▸ TASK STATEMENT
Everything from the line containing "## Отношения с другими группами" to the end of the records should be reproduced exactly, and nothing before it.

Start of DATA SECTION

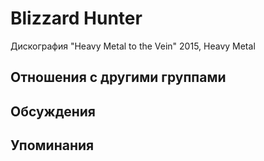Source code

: # Blizzard Hunter

Дискография
"Heavy Metal to the Vein" 2015, Heavy Metal

## Отношения с другими группами


## Обсуждения


## Упоминания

End of DATA SECTION

▸ OUTPUT FOR THIS TASK
## Отношения с другими группами


## Обсуждения


## Упоминания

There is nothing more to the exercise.